═════ INFORMATION ═════
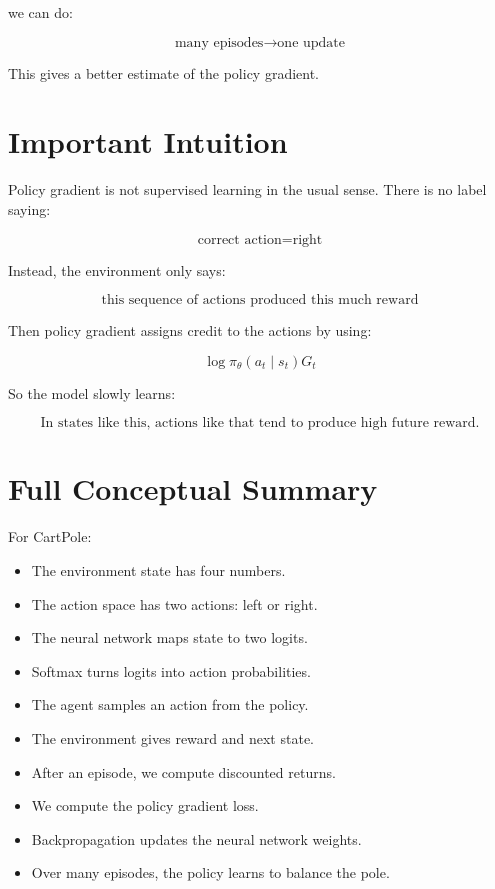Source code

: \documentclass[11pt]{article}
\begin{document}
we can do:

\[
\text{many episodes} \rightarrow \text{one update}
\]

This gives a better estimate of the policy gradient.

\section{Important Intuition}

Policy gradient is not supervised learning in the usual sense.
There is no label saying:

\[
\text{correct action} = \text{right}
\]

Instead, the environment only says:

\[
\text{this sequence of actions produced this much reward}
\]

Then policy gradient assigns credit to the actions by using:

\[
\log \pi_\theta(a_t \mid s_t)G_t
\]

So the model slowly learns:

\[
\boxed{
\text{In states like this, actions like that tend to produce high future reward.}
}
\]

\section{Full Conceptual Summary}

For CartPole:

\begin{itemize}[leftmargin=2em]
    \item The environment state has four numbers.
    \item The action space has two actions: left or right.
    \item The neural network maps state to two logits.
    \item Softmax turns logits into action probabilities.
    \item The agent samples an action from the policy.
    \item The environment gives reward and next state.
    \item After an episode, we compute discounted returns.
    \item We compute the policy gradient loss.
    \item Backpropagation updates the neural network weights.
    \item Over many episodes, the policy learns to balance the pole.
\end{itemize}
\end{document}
═════
* WORK REQUEST *
The word "reward" appears in some of the lines above. Copy those lines.

* RESPONSE AREA *
\text{this sequence of actions produced this much reward}
\text{In states like this, actions like that tend to produce high future reward.}
    \item The environment gives reward and next state.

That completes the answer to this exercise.